Overall, Irish students ranked fourth out of 36 OECD countries for reading and 16th out of 37 OECD countries for maths.
Co-author of the report, Dr Lorraine Gilleece, says the gap has narrowed in the past decade but more needs to be done to help disadvantaged students.
The PISA study (Programme for International Student Assessment) results show the average reading score in DEIS schools is at the level of the OECD average.
While the average reading achievement was lower in DEIS than in non-DEIS schools, the difference between the two was smaller in 2018 than in 2019.
In maths and science, students in DEIS schools scored below the OECD average and below students in non-DEIS schools.
It also highlights that three in ten students in disadvantaged schools have poor levels of maths and science, compared to roughly one in ten in other schools.
"Most of the improvement in reading achievement in DEIS schools was between 2009 and 2012," said Dr Gilleece.
"While there has been little change since 2012, these earlier achievement gains have been sustained. This is consistent with trends in non-DEIS schools over the same period where we have seen stable achievement patterns since 2012.
"The situation remains in 2018 that 22% of students in DEIS schools have low reading scores, compared to 9% in non-DEIS schools, and according to the OECD, these students are likely to have inadequate reading skills for future study and work.
"Across the OECD on average, 23% of students have low reading scores."
The report suggests there is a need to assess, monitor and support students' reading difficulties using appropriate tools at post-primary level.
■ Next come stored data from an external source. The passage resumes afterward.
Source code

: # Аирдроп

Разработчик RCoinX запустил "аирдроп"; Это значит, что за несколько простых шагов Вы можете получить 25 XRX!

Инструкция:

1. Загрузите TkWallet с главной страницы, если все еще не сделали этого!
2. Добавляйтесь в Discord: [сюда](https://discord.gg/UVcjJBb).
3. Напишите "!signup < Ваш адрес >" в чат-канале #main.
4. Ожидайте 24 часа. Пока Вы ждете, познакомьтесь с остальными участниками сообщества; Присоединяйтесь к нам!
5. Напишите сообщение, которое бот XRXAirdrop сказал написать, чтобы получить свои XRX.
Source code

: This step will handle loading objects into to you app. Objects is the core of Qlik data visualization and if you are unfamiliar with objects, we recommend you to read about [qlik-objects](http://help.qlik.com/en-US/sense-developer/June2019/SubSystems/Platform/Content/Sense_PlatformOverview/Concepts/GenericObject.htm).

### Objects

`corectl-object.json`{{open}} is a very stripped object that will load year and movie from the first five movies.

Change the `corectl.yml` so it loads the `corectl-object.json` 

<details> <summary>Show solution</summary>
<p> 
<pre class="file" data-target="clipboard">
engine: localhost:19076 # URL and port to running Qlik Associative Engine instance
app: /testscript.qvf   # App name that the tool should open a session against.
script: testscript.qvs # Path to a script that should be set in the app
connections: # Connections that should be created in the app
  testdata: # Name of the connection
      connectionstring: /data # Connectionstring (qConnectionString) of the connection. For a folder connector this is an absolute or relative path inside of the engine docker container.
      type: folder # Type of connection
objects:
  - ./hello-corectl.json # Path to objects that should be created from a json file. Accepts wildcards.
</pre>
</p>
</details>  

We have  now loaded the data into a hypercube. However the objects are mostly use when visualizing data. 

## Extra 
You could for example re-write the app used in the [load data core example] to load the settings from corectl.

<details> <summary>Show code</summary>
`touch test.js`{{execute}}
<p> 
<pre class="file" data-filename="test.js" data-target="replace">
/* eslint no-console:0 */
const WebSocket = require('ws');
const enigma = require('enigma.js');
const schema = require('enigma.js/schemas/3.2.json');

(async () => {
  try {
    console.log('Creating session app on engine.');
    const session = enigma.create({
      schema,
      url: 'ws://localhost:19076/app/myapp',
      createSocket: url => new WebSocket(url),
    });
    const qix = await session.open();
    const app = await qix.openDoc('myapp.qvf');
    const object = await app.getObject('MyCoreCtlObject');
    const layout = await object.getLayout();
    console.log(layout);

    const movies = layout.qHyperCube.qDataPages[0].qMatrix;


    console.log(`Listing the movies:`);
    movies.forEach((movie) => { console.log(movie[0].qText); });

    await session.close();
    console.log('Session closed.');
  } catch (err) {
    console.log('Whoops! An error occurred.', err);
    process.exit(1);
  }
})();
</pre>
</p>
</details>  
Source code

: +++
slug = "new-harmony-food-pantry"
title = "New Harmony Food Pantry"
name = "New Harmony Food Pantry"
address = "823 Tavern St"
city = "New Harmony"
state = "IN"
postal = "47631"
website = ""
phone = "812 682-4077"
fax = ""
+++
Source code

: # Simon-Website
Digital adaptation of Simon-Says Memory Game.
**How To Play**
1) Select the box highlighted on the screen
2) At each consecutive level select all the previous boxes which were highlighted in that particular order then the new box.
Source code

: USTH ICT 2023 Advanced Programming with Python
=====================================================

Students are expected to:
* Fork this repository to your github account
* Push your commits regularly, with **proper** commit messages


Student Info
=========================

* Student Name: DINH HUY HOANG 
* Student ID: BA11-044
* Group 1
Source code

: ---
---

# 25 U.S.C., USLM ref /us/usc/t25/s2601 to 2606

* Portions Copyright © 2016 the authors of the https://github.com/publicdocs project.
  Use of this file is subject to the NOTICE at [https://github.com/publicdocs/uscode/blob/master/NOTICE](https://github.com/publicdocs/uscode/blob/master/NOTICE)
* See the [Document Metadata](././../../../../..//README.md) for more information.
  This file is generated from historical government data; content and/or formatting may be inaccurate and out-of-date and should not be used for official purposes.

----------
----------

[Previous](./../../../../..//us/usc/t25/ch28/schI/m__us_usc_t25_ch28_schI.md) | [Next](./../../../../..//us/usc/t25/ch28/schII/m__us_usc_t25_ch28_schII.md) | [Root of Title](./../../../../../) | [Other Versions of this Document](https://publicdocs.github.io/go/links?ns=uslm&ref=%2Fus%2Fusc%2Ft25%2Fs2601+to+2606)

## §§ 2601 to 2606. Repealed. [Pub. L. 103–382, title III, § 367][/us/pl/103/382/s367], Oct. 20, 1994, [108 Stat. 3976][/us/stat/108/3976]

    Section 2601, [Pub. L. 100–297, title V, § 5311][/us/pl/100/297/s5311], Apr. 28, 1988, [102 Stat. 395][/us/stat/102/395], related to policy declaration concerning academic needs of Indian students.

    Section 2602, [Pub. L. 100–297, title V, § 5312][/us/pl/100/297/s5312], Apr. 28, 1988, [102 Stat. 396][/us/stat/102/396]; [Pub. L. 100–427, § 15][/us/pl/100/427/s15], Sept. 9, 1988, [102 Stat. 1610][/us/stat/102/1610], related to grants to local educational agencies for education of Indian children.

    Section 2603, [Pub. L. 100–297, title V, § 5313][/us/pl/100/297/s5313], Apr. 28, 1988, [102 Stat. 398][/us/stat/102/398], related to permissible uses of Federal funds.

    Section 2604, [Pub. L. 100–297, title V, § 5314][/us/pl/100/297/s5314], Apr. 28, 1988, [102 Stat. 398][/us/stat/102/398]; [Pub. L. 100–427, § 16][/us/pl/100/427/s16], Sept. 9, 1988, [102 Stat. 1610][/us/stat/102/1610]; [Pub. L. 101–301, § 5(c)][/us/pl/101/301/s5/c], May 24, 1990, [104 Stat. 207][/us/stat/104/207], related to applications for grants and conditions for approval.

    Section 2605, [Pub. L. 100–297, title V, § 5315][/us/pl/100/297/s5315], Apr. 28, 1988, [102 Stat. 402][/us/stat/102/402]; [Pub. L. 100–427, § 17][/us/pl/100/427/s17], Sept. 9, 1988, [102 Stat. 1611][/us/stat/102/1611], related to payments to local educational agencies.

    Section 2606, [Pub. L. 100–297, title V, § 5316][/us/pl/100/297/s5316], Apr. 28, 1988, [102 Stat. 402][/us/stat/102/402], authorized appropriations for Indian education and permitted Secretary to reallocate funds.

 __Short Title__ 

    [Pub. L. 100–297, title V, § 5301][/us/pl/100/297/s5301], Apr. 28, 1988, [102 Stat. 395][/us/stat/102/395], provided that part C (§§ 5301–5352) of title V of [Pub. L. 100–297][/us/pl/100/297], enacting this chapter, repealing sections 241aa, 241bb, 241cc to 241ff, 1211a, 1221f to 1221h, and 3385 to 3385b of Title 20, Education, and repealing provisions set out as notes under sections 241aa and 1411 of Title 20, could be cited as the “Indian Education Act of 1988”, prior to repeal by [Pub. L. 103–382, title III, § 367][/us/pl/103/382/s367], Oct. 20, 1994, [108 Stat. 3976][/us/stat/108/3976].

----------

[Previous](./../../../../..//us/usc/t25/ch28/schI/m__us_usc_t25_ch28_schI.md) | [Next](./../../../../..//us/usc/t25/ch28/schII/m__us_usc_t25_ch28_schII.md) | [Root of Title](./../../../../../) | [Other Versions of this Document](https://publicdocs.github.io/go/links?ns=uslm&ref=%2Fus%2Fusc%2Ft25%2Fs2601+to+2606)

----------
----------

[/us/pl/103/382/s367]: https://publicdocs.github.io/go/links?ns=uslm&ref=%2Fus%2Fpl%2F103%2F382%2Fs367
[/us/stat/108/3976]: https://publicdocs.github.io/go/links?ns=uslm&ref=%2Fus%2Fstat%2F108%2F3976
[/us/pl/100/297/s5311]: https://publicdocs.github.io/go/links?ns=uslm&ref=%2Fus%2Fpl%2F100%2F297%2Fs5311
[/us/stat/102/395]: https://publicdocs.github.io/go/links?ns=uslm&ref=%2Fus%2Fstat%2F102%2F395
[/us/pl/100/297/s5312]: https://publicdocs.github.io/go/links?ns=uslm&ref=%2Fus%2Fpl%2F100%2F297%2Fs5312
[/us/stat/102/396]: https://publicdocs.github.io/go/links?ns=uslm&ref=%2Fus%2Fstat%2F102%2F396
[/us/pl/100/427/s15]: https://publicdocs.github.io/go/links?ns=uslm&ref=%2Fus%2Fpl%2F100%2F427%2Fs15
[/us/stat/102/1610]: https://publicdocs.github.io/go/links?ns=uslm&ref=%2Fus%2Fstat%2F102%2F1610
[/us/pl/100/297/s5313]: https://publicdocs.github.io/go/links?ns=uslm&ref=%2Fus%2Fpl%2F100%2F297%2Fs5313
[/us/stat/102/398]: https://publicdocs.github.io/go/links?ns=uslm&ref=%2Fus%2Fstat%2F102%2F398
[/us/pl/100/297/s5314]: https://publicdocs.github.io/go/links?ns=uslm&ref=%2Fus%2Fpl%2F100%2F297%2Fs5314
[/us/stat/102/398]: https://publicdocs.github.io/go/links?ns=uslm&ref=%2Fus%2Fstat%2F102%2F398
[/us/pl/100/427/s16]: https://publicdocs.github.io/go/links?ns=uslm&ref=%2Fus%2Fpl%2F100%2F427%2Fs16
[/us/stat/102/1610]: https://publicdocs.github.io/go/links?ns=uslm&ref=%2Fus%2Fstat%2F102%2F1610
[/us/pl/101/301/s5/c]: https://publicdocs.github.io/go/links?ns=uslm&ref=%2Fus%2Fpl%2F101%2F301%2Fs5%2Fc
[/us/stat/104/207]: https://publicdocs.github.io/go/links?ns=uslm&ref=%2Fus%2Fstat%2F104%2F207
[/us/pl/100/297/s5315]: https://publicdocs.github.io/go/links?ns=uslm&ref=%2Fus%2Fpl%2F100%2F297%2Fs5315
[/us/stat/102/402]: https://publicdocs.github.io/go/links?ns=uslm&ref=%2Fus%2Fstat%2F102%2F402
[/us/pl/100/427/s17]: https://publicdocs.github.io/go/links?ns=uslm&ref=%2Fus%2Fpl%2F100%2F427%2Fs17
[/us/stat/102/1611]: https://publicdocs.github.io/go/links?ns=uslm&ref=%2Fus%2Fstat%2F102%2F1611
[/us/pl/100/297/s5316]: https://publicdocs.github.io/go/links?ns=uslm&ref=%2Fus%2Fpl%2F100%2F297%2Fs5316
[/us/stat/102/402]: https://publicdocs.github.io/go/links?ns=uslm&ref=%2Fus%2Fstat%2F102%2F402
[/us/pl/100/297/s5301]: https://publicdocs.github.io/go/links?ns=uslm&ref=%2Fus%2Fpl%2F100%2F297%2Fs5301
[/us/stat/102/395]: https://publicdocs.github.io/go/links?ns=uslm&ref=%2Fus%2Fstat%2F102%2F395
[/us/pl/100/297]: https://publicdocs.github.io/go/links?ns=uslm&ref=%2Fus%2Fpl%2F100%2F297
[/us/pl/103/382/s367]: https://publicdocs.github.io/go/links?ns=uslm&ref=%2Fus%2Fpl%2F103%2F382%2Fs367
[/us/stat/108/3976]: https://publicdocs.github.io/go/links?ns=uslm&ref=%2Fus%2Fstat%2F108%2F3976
Minister for Education, Norma Foley, welcomed today's report saying there is promising evidence of improvements in DEIS student achievement and a narrowing of the gap between DEIS and non-DEIS schools.
The minister said the Department of Education will spend around €125 million on the DEIS programme in 2020.
"The DEIS programme provides that if we are to have the maximum possible impact on providing opportunities for students most at risk of disadvantage, then our extra resources must be targeted as closely as possible at those students with the greatest level of need," said Ms Foley.